Marilyn Waring makes a similar argument about the productivity of gendered labor, maintaining that the work of reproducing the human species is only without worth within an economic model built to recognize only certain types of labor. She identifies a critical point of contention in debates around the productivity of immaterial labor: work produces value whether it is waged or not. It all depends on how one decides to measure value. Growing food that is consumed by one’s own family is conventionally classified non-productive labor, but if one sells that food, then it is productive labor. “Cooking, according to economists, is ‘active labor’ when cooked food is sold and ‘economically inactive labor’ when it is not. Housework is ‘productive’ when performed by a paid

domestic servant and ‘nonproductive’ when no payment is involved” (Waring, 1990, p. 30-1).

I argue that telework is evidence of the productivity of domestic labor, and of the general importance to capital of social reproductive labor like walking the dog or going to the doctor. That these tasks can now be done during the regular workday without causing a loss in productivity from one’s job, means that capital benefits twice from telework arrangements. Not only do workers engage in activities that capital requires, but telework ensures that workers do it on their own time, and not on capital’s. Work/life balance is really just a more popular term that describes the human struggle to attend to all of the labor, both domestic and waged, essential to modern capitalism. After all, when workers attend to “life” in the work/life balance, they are attending to reproductive labor,

reproducing themselves as working subjects.

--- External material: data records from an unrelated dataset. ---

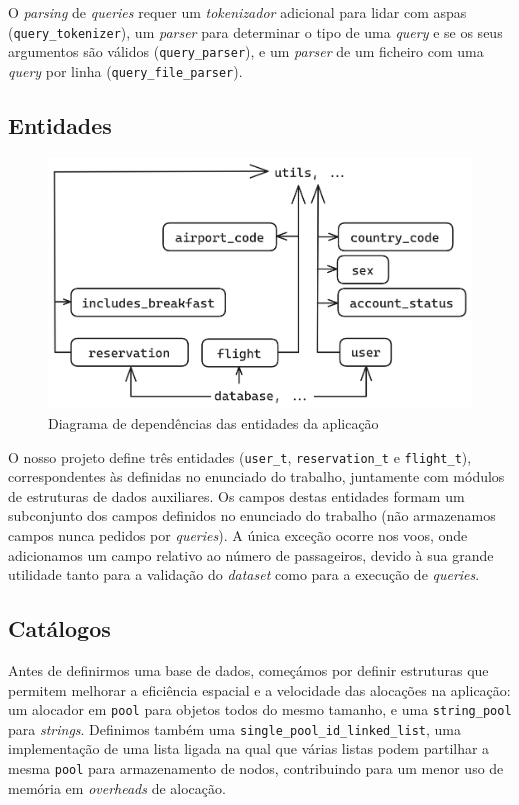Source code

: \documentclass[12pt, a4paper]{article}
\begin{document}
O \emph{parsing} de \emph{queries} requer um \emph{tokenizador} adicional para lidar com aspas
(\texttt{query\_tokenizer}), um \emph{parser} para determinar o tipo de uma \emph{query} e se os
seus argumentos são válidos (\texttt{query\_parser}), e um \emph{parser} de um ficheiro com uma
\emph{query} por linha (\texttt{query\_file\_parser}).

\subsection{Entidades}
\label{sec:entities}

\begin{figure}[ht]
    \centering
    \includegraphics[scale=0.2]{res/entities.png}
    \caption{Diagrama de dependências das entidades da aplicação}
    \label{fig:entities}
\end{figure}

O nosso projeto define três entidades (\texttt{user\_t}, \texttt{reservation\_t} e
\texttt{flight\_t}), correspondentes às definidas no enunciado do trabalho, juntamente com módulos
de estruturas de dados auxiliares. Os campos destas entidades formam um subconjunto dos campos
definidos no enunciado do trabalho (não armazenamos campos nunca pedidos por \emph{queries}). A
única exceção ocorre nos voos, onde adicionamos um campo relativo ao número de passageiros, devido
à sua grande utilidade tanto para a validação do \emph{dataset} como para a execução de
\emph{queries}.

\subsection{Catálogos}
\label{sec:catalogs}

Antes de definirmos uma base de dados, começámos por definir estruturas que permitem melhorar a
eficiência espacial e a velocidade das alocações na aplicação: um alocador em \texttt{pool} para
objetos todos do mesmo tamanho, e uma \texttt{string\_pool} para \emph{strings}. Definimos também
uma \texttt{single\_pool\_id\_linked\_list}, uma implementação de uma lista ligada na qual que
várias listas podem partilhar a mesma \texttt{pool} para armazenamento de nodos, contribuindo para
um menor uso de memória em \emph{overheads} de alocação.
\end{document}
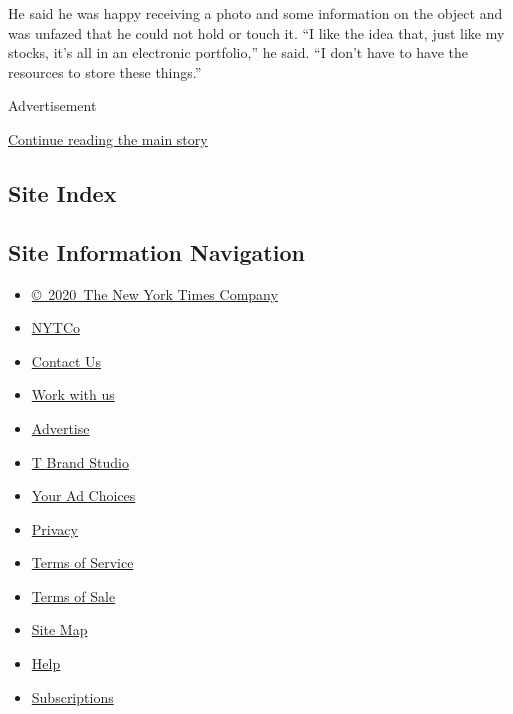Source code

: He said he was happy receiving a photo and some information on the
object and was unfazed that he could not hold or touch it. ``I like the
idea that, just like my stocks, it's all in an electronic portfolio,''
he said. ``I don't have to have the resources to store these things.''

Advertisement

\protect\hyperlink{after-bottom}{Continue reading the main story}

\hypertarget{site-index}{%
\subsection{Site Index}\label{site-index}}

\hypertarget{site-information-navigation}{%
\subsection{Site Information
Navigation}\label{site-information-navigation}}

\begin{itemize}
\tightlist
\item
  \href{https://help.nytimes3xbfgragh.onion/hc/en-us/articles/115014792127-Copyright-notice}{©~2020~The
  New York Times Company}
\end{itemize}

\begin{itemize}
\tightlist
\item
  \href{https://www.nytco.com/}{NYTCo}
\item
  \href{https://help.nytimes3xbfgragh.onion/hc/en-us/articles/115015385887-Contact-Us}{Contact
  Us}
\item
  \href{https://www.nytco.com/careers/}{Work with us}
\item
  \href{https://nytmediakit.com/}{Advertise}
\item
  \href{http://www.tbrandstudio.com/}{T Brand Studio}
\item
  \href{https://www.nytimes3xbfgragh.onion/privacy/cookie-policy\#how-do-i-manage-trackers}{Your
  Ad Choices}
\item
  \href{https://www.nytimes3xbfgragh.onion/privacy}{Privacy}
\item
  \href{https://help.nytimes3xbfgragh.onion/hc/en-us/articles/115014893428-Terms-of-service}{Terms
  of Service}
\item
  \href{https://help.nytimes3xbfgragh.onion/hc/en-us/articles/115014893968-Terms-of-sale}{Terms
  of Sale}
\item
  \href{https://spiderbites.nytimes3xbfgragh.onion}{Site Map}
\item
  \href{https://help.nytimes3xbfgragh.onion/hc/en-us}{Help}
\item
  \href{https://www.nytimes3xbfgragh.onion/subscription?campaignId=37WXW}{Subscriptions}
\end{itemize}
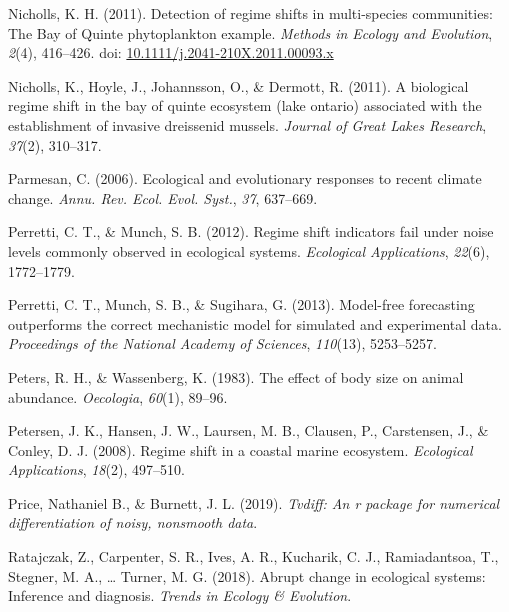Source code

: \documentclass[12pt,twoside,openany]{reedthesis}
\begin{document}
\leavevmode\hypertarget{ref-nicholls_detection_2011}{}%
Nicholls, K. H. (2011). Detection of regime shifts in multi-species communities: The Bay of Quinte phytoplankton example. \emph{Methods in Ecology and Evolution}, \emph{2}(4), 416--426. doi: \href{https://doi.org/10.1111/j.2041-210X.2011.00093.x}{10.1111/j.2041-210X.2011.00093.x}

\leavevmode\hypertarget{ref-nicholls2011biological}{}%
Nicholls, K., Hoyle, J., Johannsson, O., \& Dermott, R. (2011). A biological regime shift in the bay of quinte ecosystem (lake ontario) associated with the establishment of invasive dreissenid mussels. \emph{Journal of Great Lakes Research}, \emph{37}(2), 310--317.

\leavevmode\hypertarget{ref-parmesan_ecological_2006}{}%
Parmesan, C. (2006). Ecological and evolutionary responses to recent climate change. \emph{Annu. Rev. Ecol. Evol. Syst.}, \emph{37}, 637--669.

\leavevmode\hypertarget{ref-perretti2012regime}{}%
Perretti, C. T., \& Munch, S. B. (2012). Regime shift indicators fail under noise levels commonly observed in ecological systems. \emph{Ecological Applications}, \emph{22}(6), 1772--1779.

\leavevmode\hypertarget{ref-perretti_model-free_2013}{}%
Perretti, C. T., Munch, S. B., \& Sugihara, G. (2013). Model-free forecasting outperforms the correct mechanistic model for simulated and experimental data. \emph{Proceedings of the National Academy of Sciences}, \emph{110}(13), 5253--5257.

\leavevmode\hypertarget{ref-peters1983effect}{}%
Peters, R. H., \& Wassenberg, K. (1983). The effect of body size on animal abundance. \emph{Oecologia}, \emph{60}(1), 89--96.

\leavevmode\hypertarget{ref-petersen2008regime}{}%
Petersen, J. K., Hansen, J. W., Laursen, M. B., Clausen, P., Carstensen, J., \& Conley, D. J. (2008). Regime shift in a coastal marine ecosystem. \emph{Ecological Applications}, \emph{18}(2), 497--510.

\leavevmode\hypertarget{ref-price2019tvdiff}{}%
Price, Nathaniel B., \& Burnett, J. L. (2019). \emph{Tvdiff: An r package for numerical differentiation of noisy, nonsmooth data}.

\leavevmode\hypertarget{ref-ratajczak2018abrupt}{}%
Ratajczak, Z., Carpenter, S. R., Ives, A. R., Kucharik, C. J., Ramiadantsoa, T., Stegner, M. A., \ldots{} Turner, M. G. (2018). Abrupt change in ecological systems: Inference and diagnosis. \emph{Trends in Ecology \& Evolution}.
\end{document}
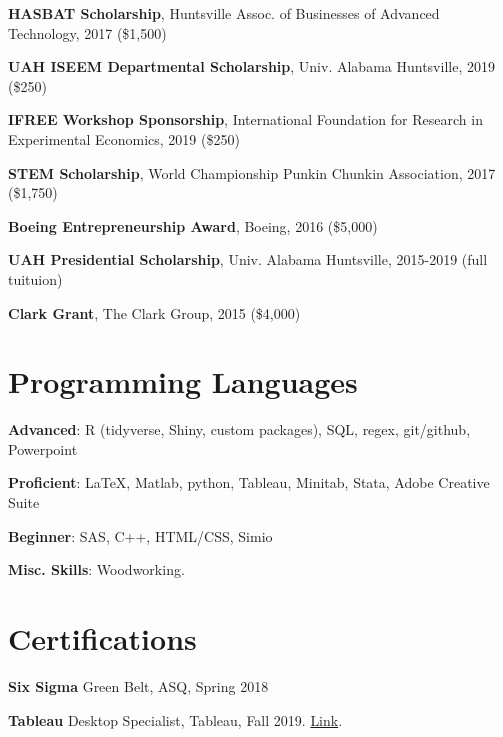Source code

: \documentclass[margin,line]{res}
\begin{document}
\begin{resume}
{\bf HASBAT Scholarship}, Huntsville Assoc. of Businesses of Advanced Technology, 2017 (\$1,500)
\vspace*{-3.5mm}

{\bf UAH ISEEM Departmental Scholarship}, Univ. Alabama Huntsville, 2019 (\$250)
\vspace*{-3.5mm}

{\bf IFREE Workshop Sponsorship}, International Foundation for Research in Experimental Economics, 2019 (\$250)
\vspace*{-3.5mm}

{\bf STEM Scholarship}, World Championship Punkin Chunkin Association, 2017 (\$1,750)
\vspace*{-3.5mm}

{\bf Boeing Entrepreneurship Award}, Boeing, 2016 (\$5,000)
\vspace*{-3.5mm}

{\bf UAH Presidential Scholarship}, Univ. Alabama Huntsville, 2015-2019 (full tuituion)
\vspace*{-3.5mm}

{\bf Clark Grant}, The Clark Group, 2015 (\$4,000)
\vspace*{-3.5mm}




\vspace{.75cm}
\section{\sc Programming Languages} 
{\bf Advanced}:  R (tidyverse, Shiny, custom packages), SQL, regex, git/github, Powerpoint
\vspace*{-3mm}

{\bf Proficient}:  \LaTeX, Matlab, python, Tableau, Minitab, Stata, Adobe Creative Suite
\vspace*{-3mm}

{\bf Beginner}:  SAS, C++, HTML/CSS, Simio
\vspace*{-3mm}

{\bf Misc. Skills}: Woodworking. 

\vspace{.75cm}
\section{\sc Certifications}
{\bf Six Sigma} Green Belt, ASQ, Spring 2018
\vspace*{-3mm}

{\bf Tableau} Desktop Specialist, Tableau, Fall 2019. \href{https://www.credly.com/badges/e9a605a8-1977-4a1c-ab24-149a37c7fb36/linked_in_profile}{Link}.
\vspace*{-3mm}


\end{resume}
\end{document}
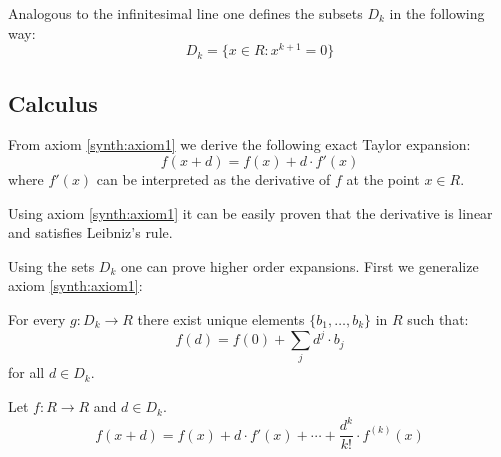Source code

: 	\begin{notation}
		Analogous to the infinitesimal line one defines the subsets $D_k$ in the following way:
		\begin{equation}
			D_k = \{x\in R: x^{k+1} = 0\}
		\end{equation}
	\end{notation}
	
\subsection{Calculus}

	\begin{formula}
		From axiom \ref{synth:axiom1} we derive the following exact Taylor expansion:
		\begin{equation}
			f(x+d) = f(x) + d\cdot f'(x)
		\end{equation}
		where $f'(x)$ can be interpreted as the derivative of $f$ at the point $x\in R$.
	\end{formula}
	\begin{property}
		Using axiom \ref{synth:axiom1} it can be easily proven that the derivative is linear and satisfies Leibniz's rule.
	\end{property}
	
	Using the sets $D_k$ one can prove higher order expansions. First we generalize axiom \ref{synth:axiom1}:
	\begin{axiom}\label{synth:axiom1b}
		For every $g:D_k\rightarrow R$ there exist unique elements $\{b_1, \hdots, b_k\}$ in $R$ such that:
		\begin{equation}
			f(d) = f(0) + \sum_jd^j\cdot b_j
		\end{equation}
		for all $d\in D_k$.
	\end{axiom}
	\begin{result}
		Let $f:R\rightarrow R$ and $d\in D_k$.
		\begin{equation}
			\boxed{f(x+d) = f(x) + d\cdot f'(x) + \cdots + \frac{d^k}{k!}\cdot f^{(k)}(x)}
		\end{equation}
	\end{result}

A contradiction emerges in my research though, relative to the canon of Autonomist theory. Telework is primed to benefit capital in the way described above, however, as I discovered, capital simultaneously loses the ability to extract surplus value from the social interactions of collocated workers, which are also quite valuable. Only in light of the recent telework bans are we able to hypothesize just how valuable worker interaction is to the interests of corporations. Nonetheless, capital is forced to weigh the value of flexible workers against the value of their social labor, and at least under the post-Fordist labor regime, located workplaces are going to be around for some time. Because domestic labor is unpaid and informal workplace collaboration is un- codified and unmeasured, it is very difficult to identify their value--which explains the fluctuations in popularity for telework. Working class struggle is the engine that moves

capital, as the latter is simply a mechanism that attempts to capture the radical energy of the working class and mold it into forms that are productive of surplus value, which is then extracted by the ruling class (Tronti, 1966). The working class teleworker is resistant to the rigidity of the traditional labor schedule and routine, but is also battling against isolation, alienation, and chronic overwork that comes along with telecommuting. Capital can either, allow for telework and take advantage of the domestic labor people do on their own time, or prohibit telework and own the benefits of located social labor. The working class is unsatisfied in either of these scenarios, which suggests two things: that the problem of worker contentment under modern capitalism cannot be solved through flexibility, and that the workplace is going to evolve beyond telework in order to capture the radical energy percolating within the working class at this juncture.